* DATA *
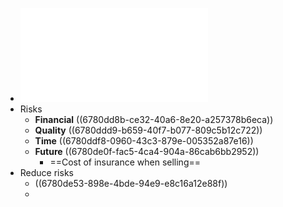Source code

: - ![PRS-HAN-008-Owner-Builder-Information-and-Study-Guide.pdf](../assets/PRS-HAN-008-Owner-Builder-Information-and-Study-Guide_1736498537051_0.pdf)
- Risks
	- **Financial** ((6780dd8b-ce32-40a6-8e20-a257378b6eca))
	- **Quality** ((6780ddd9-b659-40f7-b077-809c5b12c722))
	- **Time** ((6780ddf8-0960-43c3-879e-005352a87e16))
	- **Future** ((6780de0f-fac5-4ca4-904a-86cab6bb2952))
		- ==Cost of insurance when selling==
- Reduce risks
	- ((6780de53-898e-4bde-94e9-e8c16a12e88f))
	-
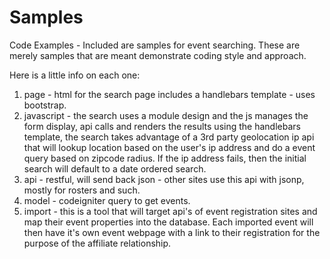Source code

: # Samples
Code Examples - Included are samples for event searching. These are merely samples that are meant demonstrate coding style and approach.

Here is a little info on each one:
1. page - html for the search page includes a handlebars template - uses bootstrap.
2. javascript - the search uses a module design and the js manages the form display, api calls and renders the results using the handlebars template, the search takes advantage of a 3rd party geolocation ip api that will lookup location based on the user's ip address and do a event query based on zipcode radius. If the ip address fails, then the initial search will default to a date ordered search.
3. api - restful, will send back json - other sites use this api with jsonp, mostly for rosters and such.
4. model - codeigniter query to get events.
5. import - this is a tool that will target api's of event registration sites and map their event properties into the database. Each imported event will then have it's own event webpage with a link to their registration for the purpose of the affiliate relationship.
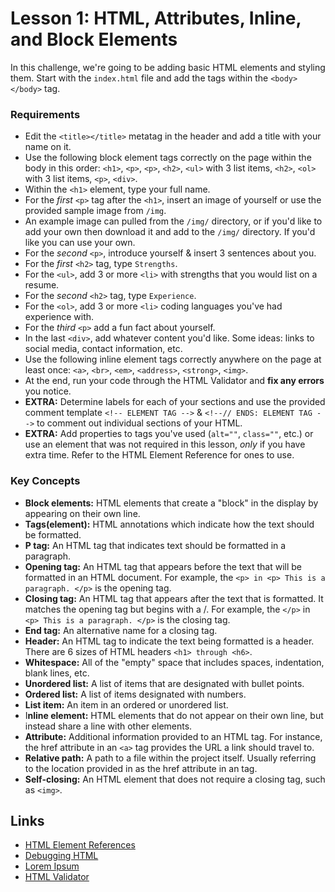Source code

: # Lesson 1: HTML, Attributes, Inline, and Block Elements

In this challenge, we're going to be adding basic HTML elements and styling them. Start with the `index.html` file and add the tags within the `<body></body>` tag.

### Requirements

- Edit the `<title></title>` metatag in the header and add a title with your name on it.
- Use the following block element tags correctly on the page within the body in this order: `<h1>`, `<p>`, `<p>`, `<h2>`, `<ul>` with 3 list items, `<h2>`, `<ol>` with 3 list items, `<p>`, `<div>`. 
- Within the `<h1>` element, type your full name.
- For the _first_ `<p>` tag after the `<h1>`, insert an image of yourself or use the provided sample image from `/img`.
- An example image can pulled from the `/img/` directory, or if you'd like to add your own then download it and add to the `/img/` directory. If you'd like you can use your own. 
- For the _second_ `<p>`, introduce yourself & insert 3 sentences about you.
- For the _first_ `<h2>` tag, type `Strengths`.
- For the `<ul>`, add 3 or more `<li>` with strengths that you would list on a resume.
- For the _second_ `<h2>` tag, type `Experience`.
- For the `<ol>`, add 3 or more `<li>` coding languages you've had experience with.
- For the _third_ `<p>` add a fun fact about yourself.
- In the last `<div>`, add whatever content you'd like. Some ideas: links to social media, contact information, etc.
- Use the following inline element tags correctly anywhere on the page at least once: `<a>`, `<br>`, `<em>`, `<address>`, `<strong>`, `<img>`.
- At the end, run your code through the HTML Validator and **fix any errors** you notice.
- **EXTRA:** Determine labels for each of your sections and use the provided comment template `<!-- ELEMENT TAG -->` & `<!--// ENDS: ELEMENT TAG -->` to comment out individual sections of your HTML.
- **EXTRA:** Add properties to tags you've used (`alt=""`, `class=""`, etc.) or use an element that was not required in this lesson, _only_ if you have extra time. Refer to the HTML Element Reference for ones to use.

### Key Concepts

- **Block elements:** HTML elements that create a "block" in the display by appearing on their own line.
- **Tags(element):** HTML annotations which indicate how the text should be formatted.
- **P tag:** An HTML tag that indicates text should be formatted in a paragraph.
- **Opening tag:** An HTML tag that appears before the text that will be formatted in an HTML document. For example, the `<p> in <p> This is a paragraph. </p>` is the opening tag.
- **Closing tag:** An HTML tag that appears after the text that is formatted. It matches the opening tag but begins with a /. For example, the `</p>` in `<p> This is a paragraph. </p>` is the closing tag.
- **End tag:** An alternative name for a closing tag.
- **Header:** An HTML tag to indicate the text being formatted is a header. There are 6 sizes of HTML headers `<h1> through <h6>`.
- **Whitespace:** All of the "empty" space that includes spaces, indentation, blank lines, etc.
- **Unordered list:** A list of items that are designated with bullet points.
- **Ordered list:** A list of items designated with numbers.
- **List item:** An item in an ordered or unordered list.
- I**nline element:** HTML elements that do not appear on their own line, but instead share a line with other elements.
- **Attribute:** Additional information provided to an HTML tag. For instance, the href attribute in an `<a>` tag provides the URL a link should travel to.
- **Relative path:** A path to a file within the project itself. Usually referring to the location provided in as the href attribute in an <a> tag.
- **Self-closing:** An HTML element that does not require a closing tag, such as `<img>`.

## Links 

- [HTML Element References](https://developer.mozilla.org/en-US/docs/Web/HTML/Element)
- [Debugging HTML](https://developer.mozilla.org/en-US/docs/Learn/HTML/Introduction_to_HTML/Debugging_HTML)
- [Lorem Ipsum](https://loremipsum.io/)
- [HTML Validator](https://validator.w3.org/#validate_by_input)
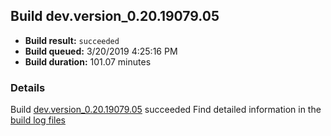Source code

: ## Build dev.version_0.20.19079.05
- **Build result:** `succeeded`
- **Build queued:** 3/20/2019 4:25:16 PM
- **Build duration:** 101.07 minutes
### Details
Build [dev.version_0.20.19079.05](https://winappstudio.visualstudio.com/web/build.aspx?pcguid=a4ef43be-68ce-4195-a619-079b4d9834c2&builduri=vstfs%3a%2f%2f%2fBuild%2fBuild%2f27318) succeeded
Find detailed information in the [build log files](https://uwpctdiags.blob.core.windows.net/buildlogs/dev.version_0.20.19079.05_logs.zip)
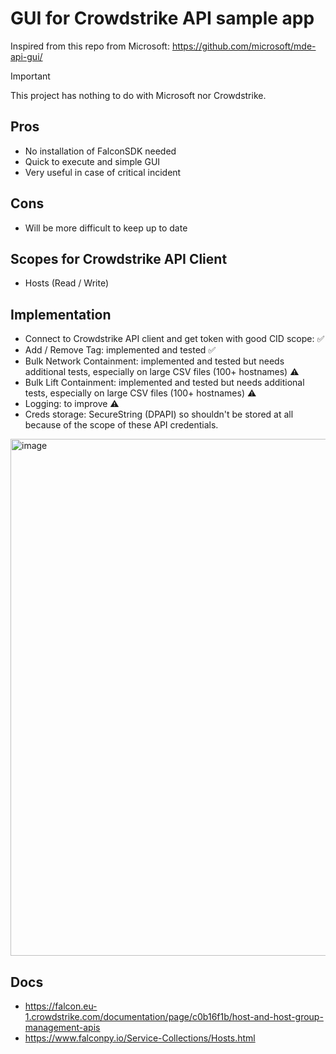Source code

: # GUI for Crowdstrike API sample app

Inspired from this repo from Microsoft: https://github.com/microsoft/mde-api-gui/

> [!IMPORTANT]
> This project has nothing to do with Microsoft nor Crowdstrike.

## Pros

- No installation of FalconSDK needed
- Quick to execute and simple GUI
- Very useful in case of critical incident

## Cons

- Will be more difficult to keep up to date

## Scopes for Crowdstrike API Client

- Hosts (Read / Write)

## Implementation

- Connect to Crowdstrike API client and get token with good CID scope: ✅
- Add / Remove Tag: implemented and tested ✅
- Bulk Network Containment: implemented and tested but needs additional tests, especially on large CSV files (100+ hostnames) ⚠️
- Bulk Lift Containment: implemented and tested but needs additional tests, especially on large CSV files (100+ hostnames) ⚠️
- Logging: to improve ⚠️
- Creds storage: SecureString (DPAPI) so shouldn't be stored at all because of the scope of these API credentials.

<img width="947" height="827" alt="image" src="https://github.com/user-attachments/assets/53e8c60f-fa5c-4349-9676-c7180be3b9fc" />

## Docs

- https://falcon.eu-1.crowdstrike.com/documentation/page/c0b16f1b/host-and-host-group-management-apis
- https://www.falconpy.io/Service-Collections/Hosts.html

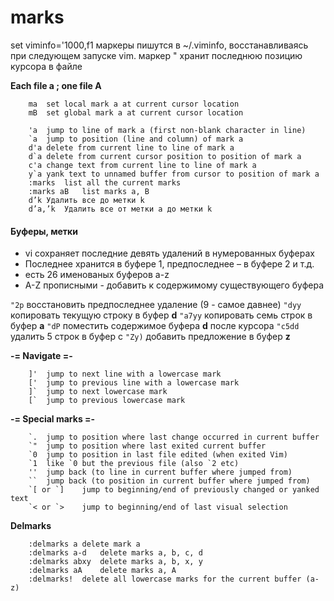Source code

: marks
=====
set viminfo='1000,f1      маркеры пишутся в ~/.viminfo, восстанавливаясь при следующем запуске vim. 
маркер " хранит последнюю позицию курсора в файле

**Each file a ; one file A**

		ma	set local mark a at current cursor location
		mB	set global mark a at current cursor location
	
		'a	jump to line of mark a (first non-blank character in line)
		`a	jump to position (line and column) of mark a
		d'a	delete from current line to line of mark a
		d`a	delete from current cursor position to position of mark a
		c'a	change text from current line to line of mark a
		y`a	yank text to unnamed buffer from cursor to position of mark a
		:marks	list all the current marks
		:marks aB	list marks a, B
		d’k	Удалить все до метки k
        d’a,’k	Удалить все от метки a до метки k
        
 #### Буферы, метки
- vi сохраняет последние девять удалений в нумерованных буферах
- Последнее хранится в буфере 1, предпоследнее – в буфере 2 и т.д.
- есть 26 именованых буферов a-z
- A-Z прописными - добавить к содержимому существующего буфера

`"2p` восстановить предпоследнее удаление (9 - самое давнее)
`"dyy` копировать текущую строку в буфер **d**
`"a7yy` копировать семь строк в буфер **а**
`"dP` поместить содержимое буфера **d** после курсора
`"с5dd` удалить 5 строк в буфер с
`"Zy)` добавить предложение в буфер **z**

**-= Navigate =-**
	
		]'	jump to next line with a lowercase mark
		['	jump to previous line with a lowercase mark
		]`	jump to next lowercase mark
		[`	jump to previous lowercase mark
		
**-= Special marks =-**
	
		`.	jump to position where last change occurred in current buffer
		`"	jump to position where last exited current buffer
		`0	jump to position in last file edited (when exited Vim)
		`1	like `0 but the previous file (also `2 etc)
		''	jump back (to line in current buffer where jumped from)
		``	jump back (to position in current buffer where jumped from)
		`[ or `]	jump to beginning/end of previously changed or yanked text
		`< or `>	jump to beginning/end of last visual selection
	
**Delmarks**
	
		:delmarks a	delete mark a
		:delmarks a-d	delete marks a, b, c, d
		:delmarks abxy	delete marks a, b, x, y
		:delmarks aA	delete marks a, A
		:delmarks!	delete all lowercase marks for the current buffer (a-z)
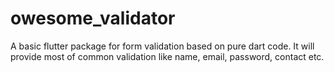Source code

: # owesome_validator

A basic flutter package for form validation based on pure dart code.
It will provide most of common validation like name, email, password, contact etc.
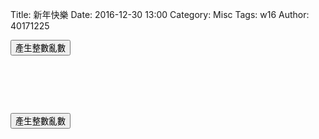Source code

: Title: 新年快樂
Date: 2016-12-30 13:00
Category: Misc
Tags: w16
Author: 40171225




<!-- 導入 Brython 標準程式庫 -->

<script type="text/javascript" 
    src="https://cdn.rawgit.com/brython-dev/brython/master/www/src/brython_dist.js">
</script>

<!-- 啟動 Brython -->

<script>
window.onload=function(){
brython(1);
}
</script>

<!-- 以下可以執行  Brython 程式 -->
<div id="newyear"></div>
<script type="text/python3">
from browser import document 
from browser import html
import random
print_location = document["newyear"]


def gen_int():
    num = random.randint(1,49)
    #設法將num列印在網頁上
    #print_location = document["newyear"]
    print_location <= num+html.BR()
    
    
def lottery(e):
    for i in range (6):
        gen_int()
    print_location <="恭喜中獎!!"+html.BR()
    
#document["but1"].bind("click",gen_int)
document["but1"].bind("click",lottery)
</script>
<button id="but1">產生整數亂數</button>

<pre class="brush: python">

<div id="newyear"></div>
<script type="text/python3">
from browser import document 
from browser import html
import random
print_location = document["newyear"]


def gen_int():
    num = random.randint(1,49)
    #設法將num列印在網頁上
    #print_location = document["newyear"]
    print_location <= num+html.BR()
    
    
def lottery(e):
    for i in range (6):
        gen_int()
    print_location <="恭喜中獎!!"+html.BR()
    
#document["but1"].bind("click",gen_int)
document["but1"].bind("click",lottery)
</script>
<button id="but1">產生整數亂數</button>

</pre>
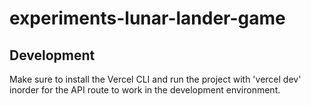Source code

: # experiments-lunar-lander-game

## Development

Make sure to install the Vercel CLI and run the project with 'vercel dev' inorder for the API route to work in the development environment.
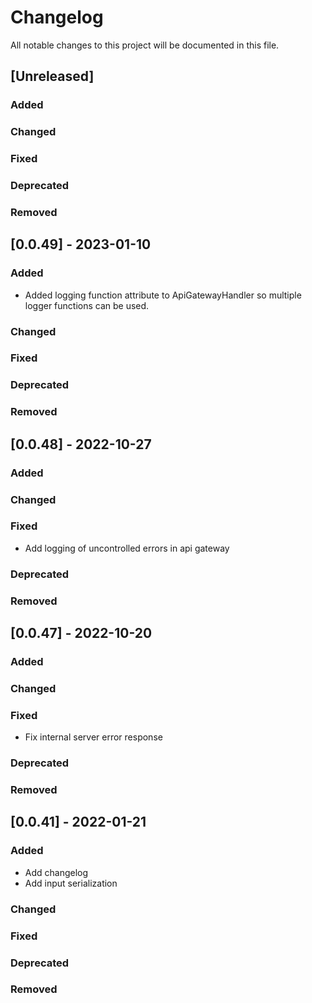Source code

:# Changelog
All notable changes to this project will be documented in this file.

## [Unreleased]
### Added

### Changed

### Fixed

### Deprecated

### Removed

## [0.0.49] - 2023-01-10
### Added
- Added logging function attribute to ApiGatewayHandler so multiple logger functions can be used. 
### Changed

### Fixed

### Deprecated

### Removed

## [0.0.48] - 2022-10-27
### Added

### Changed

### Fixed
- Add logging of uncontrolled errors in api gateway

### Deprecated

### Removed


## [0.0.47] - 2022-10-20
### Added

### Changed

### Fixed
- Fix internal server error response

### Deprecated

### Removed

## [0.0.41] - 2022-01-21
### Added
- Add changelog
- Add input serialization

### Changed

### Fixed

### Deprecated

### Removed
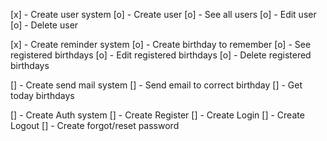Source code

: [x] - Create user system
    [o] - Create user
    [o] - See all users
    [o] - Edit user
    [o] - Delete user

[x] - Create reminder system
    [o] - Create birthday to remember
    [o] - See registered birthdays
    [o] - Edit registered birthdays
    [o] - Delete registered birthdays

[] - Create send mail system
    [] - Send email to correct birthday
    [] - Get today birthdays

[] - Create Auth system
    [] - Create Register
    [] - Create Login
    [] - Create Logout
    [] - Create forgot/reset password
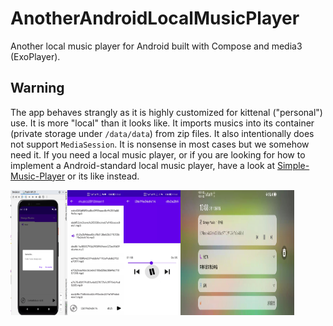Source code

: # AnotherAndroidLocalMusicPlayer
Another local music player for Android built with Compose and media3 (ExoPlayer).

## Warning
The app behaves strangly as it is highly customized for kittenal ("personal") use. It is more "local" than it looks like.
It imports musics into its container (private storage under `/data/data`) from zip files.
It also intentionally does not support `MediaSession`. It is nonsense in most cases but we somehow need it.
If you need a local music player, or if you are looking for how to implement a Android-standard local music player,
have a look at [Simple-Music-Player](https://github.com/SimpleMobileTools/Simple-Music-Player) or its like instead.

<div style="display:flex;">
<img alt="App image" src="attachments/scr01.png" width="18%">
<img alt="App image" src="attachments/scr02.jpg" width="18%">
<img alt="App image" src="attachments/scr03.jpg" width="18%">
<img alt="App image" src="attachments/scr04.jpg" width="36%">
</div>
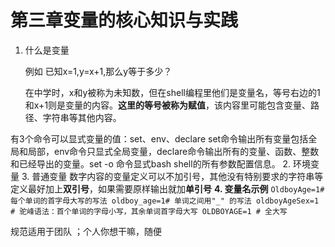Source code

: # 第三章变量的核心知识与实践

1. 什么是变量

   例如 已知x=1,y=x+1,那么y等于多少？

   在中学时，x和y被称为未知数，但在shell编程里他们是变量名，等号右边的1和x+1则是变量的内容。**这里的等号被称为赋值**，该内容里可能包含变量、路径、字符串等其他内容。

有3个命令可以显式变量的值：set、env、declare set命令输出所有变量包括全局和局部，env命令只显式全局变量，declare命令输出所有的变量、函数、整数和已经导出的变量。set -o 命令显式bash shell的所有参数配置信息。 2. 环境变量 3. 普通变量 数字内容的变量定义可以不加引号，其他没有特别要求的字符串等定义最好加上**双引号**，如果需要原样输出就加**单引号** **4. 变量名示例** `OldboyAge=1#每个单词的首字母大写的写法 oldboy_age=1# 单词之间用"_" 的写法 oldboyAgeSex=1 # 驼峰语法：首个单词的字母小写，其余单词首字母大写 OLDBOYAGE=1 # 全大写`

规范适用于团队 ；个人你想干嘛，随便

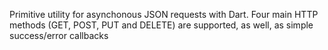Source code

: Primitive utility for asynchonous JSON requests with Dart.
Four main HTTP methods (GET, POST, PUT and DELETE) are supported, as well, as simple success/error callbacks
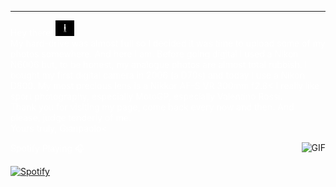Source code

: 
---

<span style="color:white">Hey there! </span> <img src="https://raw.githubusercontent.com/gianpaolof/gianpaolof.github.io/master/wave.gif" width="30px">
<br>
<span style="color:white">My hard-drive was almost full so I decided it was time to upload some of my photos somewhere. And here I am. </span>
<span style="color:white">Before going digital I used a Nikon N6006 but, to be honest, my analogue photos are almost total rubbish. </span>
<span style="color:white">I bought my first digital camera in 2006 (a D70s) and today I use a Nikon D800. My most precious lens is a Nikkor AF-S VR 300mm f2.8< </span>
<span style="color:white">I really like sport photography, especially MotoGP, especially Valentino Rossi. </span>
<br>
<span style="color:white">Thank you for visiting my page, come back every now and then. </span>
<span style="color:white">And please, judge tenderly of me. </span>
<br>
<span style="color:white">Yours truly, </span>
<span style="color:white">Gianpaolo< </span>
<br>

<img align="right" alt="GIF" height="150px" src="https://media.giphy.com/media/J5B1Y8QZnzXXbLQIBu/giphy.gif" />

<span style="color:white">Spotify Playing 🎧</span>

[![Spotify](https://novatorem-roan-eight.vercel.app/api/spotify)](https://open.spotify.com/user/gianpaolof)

* YOUR INSTRUCTIONS *
Copy out each line of the entries that holds "master".

* REPLY *
    src="https://cdn.rawgit.com/brython-dev/brython/master/www/src/brython_dist.js">
<span style="color:white">Hey there! </span> <img src="https://raw.githubusercontent.com/gianpaolof/gianpaolof.github.io/master/wave.gif" width="30px">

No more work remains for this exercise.